Found in 2 comments on Hacker News
btilly · 2017-11-16 · Original thread
The value of the system shows up in things like civil engineering when it is required that an accredited engineer signs off on the design. That engineer has personal liability if the building fails. The engineer's boss cannot simply order the engineer to sign off on the design, if the engineer says that you must, it has real weight.

The US has the same basic system, all that is different is how strictly the word "engineer" is regulated. And that varies by state.

Before that system was adopted, bridges fell down an average of once a week in the USA. We have a lot more and bigger bridges now, but not nearly as many fall down.

Read https://www.amazon.com/Professional-Software-Development-Sch... for case for doing the same thing for software development.

btilly · 2013-07-13 · Original thread
Here is an explanation that I read in a book of Steve McConnell's a decade ago.

Certain types of tasks (eg building a bridge) require an engineer to sign off on the work. And the engineer is personally liable should the design of the bridge prove faulty. An engineer is a person whose license allows them to make those representations and have it be accepted.

Most software developers lack that license, and cannot legally sign off on designs. And as an industry we don't value software development's expertise as a final say on what does or does not fly. The consequence is chronic security problems, nonfunctional software, privacy specifications, etc, etc, etc.

As a society, we are not OK with bridges falling down. But apparently we are OK with having software projects routinely overrun budgets by 100+% and still fail to deliver required functionality.
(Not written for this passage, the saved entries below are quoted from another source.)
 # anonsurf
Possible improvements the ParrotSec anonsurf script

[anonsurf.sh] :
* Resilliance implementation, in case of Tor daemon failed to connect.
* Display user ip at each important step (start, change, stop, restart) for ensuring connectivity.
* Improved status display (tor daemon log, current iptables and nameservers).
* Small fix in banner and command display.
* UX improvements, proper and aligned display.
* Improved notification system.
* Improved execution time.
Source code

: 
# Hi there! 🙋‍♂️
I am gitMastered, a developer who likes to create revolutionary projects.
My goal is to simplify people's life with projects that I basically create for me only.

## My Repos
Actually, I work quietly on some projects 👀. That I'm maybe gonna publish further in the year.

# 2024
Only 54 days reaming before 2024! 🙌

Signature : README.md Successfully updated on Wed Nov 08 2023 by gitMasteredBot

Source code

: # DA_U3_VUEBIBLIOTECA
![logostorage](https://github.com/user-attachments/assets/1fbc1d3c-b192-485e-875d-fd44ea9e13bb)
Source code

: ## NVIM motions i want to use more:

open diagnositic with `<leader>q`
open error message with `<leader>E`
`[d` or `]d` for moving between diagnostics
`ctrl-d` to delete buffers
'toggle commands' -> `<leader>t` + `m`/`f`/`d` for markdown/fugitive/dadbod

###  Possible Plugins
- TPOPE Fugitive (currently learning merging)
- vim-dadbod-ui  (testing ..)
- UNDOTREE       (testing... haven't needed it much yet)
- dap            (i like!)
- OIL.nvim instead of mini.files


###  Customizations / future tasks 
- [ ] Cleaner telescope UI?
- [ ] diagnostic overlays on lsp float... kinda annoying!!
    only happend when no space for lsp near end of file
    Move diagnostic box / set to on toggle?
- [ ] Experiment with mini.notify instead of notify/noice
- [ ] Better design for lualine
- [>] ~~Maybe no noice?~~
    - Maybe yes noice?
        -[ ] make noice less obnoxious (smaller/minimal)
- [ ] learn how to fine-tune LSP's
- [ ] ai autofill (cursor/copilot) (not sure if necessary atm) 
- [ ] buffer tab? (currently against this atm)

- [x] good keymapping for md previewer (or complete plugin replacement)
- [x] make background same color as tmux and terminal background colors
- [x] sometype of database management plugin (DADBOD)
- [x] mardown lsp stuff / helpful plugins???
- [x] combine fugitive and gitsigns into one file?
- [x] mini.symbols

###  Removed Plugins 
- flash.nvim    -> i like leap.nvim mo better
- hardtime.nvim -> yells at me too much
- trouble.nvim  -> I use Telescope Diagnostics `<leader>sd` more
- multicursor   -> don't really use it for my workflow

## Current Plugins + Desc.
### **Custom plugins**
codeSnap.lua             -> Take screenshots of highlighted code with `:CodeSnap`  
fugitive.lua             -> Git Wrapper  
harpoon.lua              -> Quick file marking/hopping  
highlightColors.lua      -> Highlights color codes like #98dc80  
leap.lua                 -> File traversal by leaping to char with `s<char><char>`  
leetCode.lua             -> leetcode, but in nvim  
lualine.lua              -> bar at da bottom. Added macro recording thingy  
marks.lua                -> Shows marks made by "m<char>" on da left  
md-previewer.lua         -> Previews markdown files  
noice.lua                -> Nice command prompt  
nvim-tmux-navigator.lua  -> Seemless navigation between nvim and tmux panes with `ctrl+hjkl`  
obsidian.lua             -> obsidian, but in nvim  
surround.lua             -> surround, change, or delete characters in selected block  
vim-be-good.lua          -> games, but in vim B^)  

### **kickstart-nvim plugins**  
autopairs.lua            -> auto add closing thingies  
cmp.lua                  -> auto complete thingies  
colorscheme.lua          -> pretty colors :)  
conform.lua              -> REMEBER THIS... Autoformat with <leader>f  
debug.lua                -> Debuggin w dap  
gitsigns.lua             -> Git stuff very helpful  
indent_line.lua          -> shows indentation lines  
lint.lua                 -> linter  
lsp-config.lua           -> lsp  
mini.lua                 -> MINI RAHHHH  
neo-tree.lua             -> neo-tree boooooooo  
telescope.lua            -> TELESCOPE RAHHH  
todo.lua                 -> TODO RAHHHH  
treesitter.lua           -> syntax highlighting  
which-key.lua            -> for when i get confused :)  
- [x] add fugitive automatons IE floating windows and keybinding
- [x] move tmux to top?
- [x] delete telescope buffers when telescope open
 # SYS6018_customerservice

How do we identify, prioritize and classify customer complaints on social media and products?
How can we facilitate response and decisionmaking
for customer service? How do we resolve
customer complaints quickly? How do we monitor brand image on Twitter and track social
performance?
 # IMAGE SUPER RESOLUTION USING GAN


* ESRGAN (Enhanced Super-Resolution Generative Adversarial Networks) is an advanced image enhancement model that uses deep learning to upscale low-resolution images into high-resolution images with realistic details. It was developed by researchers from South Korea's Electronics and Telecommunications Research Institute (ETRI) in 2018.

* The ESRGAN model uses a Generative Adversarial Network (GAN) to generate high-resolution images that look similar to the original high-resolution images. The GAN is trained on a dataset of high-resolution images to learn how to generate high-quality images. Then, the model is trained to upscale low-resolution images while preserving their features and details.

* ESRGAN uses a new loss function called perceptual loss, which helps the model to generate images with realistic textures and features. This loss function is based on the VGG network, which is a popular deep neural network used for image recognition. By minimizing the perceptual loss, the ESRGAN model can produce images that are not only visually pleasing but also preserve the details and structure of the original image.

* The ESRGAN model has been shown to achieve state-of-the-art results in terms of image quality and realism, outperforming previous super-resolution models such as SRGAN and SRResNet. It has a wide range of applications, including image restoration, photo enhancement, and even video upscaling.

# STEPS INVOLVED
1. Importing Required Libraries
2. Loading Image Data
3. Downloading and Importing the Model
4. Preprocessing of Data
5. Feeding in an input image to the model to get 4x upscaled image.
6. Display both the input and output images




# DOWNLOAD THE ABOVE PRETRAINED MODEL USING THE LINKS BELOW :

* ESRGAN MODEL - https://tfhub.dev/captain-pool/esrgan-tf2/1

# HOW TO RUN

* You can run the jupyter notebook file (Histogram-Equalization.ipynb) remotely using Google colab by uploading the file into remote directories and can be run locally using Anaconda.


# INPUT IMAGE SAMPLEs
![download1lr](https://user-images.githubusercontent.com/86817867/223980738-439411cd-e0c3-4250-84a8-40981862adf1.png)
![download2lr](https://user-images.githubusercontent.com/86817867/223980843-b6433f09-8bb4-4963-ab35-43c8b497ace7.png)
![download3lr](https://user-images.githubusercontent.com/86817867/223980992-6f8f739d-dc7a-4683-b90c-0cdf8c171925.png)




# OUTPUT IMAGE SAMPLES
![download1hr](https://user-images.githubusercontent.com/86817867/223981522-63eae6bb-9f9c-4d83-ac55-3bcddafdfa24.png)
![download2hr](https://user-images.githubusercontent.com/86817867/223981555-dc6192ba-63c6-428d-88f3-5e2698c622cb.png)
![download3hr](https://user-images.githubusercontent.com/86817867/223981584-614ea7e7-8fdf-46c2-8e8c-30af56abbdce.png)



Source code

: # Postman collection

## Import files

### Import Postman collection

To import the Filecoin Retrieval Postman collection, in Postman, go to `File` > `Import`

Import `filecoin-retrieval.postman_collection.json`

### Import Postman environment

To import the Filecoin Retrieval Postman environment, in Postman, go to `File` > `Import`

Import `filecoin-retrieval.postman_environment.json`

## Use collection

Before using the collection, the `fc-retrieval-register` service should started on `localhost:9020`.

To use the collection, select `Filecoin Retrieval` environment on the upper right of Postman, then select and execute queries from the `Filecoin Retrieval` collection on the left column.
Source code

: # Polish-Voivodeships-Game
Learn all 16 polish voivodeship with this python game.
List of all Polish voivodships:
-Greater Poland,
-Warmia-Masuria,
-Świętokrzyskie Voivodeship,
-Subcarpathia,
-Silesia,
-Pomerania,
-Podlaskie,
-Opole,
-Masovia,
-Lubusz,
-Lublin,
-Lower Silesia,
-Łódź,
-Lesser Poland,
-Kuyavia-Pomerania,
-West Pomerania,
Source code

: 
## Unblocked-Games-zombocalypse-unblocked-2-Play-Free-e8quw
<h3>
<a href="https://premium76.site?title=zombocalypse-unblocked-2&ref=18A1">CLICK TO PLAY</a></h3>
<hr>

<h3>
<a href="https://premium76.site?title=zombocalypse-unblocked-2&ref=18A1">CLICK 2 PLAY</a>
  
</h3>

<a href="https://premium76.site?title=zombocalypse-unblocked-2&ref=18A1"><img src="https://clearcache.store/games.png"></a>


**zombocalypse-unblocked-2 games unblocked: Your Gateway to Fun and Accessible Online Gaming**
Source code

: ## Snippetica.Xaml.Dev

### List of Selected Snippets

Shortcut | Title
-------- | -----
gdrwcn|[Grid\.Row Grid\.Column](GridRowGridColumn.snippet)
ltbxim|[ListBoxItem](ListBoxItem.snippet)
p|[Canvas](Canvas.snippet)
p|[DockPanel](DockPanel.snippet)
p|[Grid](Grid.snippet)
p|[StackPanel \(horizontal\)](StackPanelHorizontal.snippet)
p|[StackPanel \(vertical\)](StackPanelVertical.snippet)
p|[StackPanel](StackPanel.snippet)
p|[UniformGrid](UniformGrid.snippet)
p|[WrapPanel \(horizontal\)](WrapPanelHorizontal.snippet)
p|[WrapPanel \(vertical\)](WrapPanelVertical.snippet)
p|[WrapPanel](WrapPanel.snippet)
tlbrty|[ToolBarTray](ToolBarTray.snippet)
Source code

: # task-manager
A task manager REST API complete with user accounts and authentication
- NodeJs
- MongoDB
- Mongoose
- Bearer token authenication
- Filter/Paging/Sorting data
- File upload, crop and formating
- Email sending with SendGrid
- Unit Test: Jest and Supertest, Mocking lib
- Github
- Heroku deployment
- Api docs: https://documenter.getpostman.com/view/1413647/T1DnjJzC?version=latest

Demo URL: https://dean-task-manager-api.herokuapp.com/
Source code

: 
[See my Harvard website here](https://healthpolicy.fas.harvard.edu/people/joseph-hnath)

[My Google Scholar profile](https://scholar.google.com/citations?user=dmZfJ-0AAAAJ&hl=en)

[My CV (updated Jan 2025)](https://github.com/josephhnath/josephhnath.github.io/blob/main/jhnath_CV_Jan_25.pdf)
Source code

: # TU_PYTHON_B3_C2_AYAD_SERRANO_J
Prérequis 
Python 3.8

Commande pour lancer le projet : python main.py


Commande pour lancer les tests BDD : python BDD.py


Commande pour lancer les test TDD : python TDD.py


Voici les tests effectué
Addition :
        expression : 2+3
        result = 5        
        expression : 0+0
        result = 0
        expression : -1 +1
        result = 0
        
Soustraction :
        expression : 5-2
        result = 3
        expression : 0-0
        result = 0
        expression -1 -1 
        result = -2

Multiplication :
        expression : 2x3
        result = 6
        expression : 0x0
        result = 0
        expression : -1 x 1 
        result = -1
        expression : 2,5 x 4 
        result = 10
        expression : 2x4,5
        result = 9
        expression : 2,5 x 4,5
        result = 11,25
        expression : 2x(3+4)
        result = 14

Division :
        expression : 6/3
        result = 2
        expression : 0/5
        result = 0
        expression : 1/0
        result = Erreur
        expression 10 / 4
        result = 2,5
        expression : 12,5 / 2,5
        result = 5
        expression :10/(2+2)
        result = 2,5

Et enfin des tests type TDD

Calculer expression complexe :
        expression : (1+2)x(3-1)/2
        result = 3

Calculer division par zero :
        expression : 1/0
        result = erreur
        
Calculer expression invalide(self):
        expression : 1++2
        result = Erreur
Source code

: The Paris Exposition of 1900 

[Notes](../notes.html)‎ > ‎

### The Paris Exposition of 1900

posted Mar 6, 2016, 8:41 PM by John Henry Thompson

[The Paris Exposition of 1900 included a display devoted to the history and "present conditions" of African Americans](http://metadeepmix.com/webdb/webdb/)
Steve McConnell makes the case in http://www.amazon.com/Professional-Software-Development-Sche... that if a true software engineering profession was recognized - not just software developers being called software developers but actual engineering certifications in the field of software development - we could begin fixing this. I don't think it will happen, nor am I totally supportive of that approach - but he makes a case worth reading.